The statement that OOB errors are unbiased is often used, but I never saw a demonstration. After many searchings, I finally gave after reading carefully the well-known page of Breiman for RF Section: The out-of-bag (oob) error estimate. In case you did not noticed (as I missed for some time), the last proposition is the important one: This has proven to be unbiased in many tests. So, no sign of formal derivation.

More than that, it seems to be proved that for the case when you have more variables than instances this estimator is biased. See here.

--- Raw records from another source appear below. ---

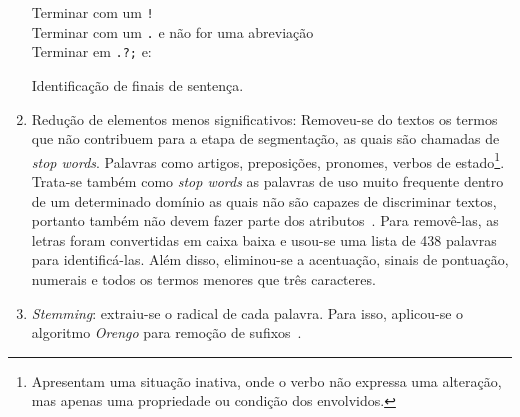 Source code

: \begin{enumerate}
\begin{algorithm}
{	Terminar com um \texttt{!}\\
	Terminar com um \texttt{.} e não for uma abreviação\\
	Terminar em \texttt{.?;} e:
	}
	
	\caption{Identificação de finais de sentença.}
	\label{alg:identificacaofinaisdesent}
\end{algorithm}




\item Redução de elementos menos significativos: Removeu-se do textos os termos que não contribuem para a etapa de segmentação, 
	as quais são chamadas de \textit{stop words}. Palavras como artigos, preposições, pronomes, verbos de estado\footnote{Apresentam uma situação inativa, onde o verbo não expressa uma alteração, mas apenas uma propriedade ou condição dos envolvidos.}. Trata-se também como \textit{stop words} as palavras de uso muito frequente dentro de um determinado domínio as quais não são capazes de discriminar textos, portanto também não devem fazer parte dos atributos~\cite{Rezende2003}. Para removê-las, as letras foram convertidas em caixa baixa e usou-se uma lista de 438 palavras para identificá-las. Além disso, eliminou-se a acentuação, sinais de pontuação, numerais e todos os termos menores que três caracteres.

\item \textit{Stemming}: extraiu-se o radical de cada palavra. Para isso, aplicou-se o algoritmo \textit{Orengo} %
	para remoção de sufixos~\cite{Alvares2005}.

\end{enumerate}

For in-the-bag error there is a formal derivation. The in-the-bag error is the bootstrap error and there is plenty of literature starting with "An Introduction to the Bootsrap, by Efron and Tibshirani". However the cleanest demonstration I saw is here.

If you want to start to find a proof, I think a good starting point is the comparison of this estimate with N-fold cross validation. In ESTL is stated that there is an identity in the limit, as the number of samples goes to infinity.

• I had a quick glance at the Mitchell paper, and so far I don't particularly like it (I think the $n \ll p$ is in a way a coincidence: even random forests are no magic bullet against too few cases. At some point also their performance breaks down and I guess this is the underlying cause of the reported observations). However, the observations of a pessimistic bias are not astonishing to me, see my answer. Actually I think that the thougts I outline in my answer may offer a conceptually rather simple explanation of what is going on there. – cbeleites unhappy with SX Jul 12 '14 at 13:20

Why do you expect the oob error to be unbiased?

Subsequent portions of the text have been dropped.